Pupils needing extra help with school work can attend classes for part of the school day at Panthers Stadium — and sometimes they meet the Panthers.
Teacher's aid Venetia Lovett has been with the program from the start.
"Because it's a small group we can work with the kids almost one on one," she said.
She said the idea was based on a similar program in Britain, where footballers acted as mentors to schoolchildren.
"We have players talking to the kids about self-esteem and how it has affected their lives," she said.
Panthers chief executive Brad Waugh said these encounters can have amazing results.
"We had David Simmons talking about his diet — how he eats lots of fruit and vegetables for optimum health," Mr Waugh said.
"Within days we noticed a number of the kids bringing fruit and vegetables, instead of chocolate bars to class."

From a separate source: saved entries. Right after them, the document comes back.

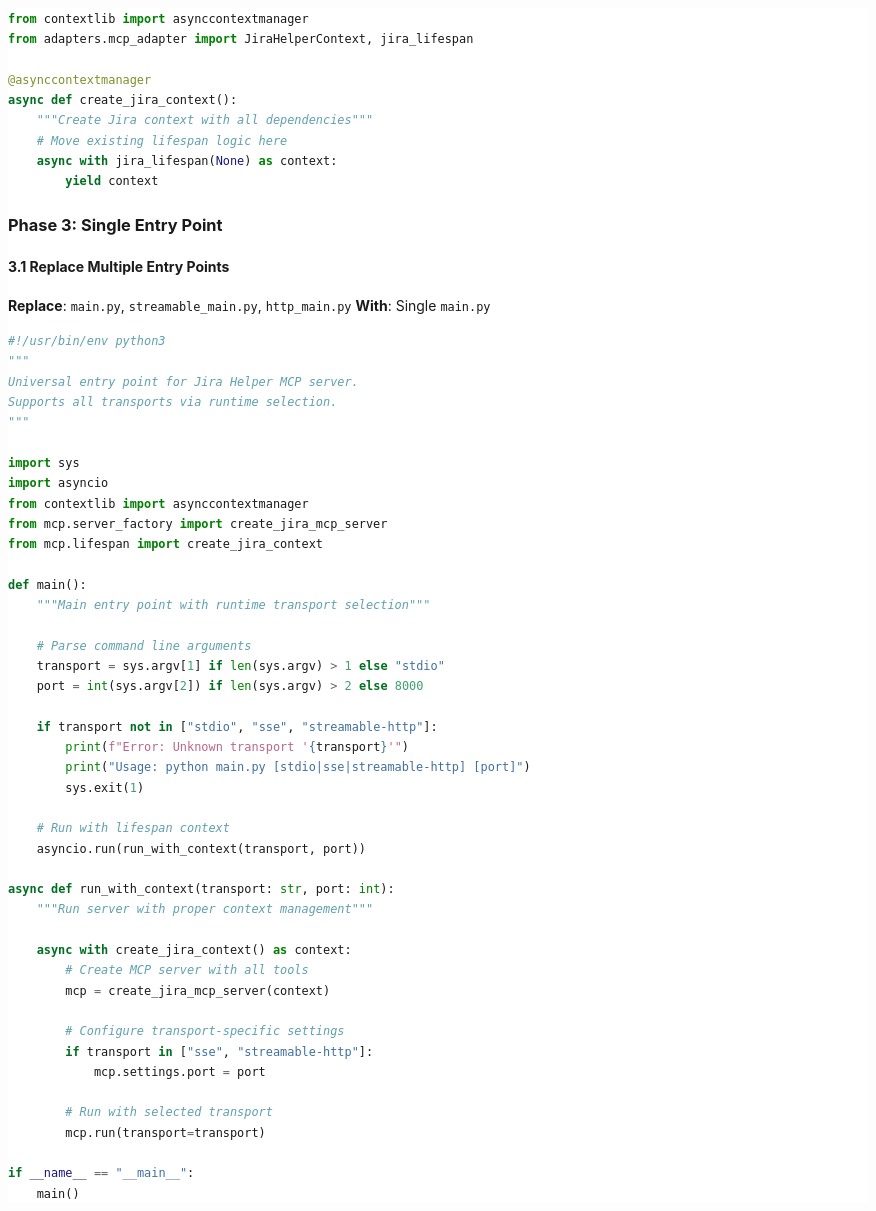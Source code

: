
 ```python
from contextlib import asynccontextmanager
from adapters.mcp_adapter import JiraHelperContext, jira_lifespan

@asynccontextmanager
async def create_jira_context():
    """Create Jira context with all dependencies"""
    # Move existing lifespan logic here
    async with jira_lifespan(None) as context:
        yield context
```

### Phase 3: Single Entry Point

#### 3.1 Replace Multiple Entry Points
**Replace**: `main.py`, `streamable_main.py`, `http_main.py`
**With**: Single `main.py`

```python
#!/usr/bin/env python3
"""
Universal entry point for Jira Helper MCP server.
Supports all transports via runtime selection.
"""

import sys
import asyncio
from contextlib import asynccontextmanager
from mcp.server_factory import create_jira_mcp_server
from mcp.lifespan import create_jira_context

def main():
    """Main entry point with runtime transport selection"""
    
    # Parse command line arguments
    transport = sys.argv[1] if len(sys.argv) > 1 else "stdio"
    port = int(sys.argv[2]) if len(sys.argv) > 2 else 8000
    
    if transport not in ["stdio", "sse", "streamable-http"]:
        print(f"Error: Unknown transport '{transport}'")
        print("Usage: python main.py [stdio|sse|streamable-http] [port]")
        sys.exit(1)
    
    # Run with lifespan context
    asyncio.run(run_with_context(transport, port))

async def run_with_context(transport: str, port: int):
    """Run server with proper context management"""
    
    async with create_jira_context() as context:
        # Create MCP server with all tools
        mcp = create_jira_mcp_server(context)
        
        # Configure transport-specific settings
        if transport in ["sse", "streamable-http"]:
            mcp.settings.port = port
        
        # Run with selected transport
        mcp.run(transport=transport)

if __name__ == "__main__":
    main()
```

Lawrence McDonell has been teaching at Panthers on the Prowl since last year.
"Our main focus is on social skills and building self-esteem," he said.
He said they combined ordinary lessons with some recreational activities and promoted the values of respect, co-operation, resilience, excellence and responsibility.
"A lot of kids might have issues at home or elsewhere in their lives which affect their concentration at school," he said. "They say they hate school or aren't smart. We try to turn around such views."
Panthers players Nigel Plumb and Lachlan Coote are proud of their team's contribution. "We're happy to come here and brighten the kids' day a bit," Mr Plumb said.
"We tell them what we went through growing up and how you have to work hard if you want to get ahead."
Mr Coote said the approach was similar to the Panthers' team work on the field.
"The kids sometimes ask me how old I was when I started playing — that makes them think about what they want," he said. "It's a great program."
Mr McDonell said parents saw a big change in their children.
Mrs Lovett said: "Kids who once had low self-esteem aren't afraid to put their hands up in class here."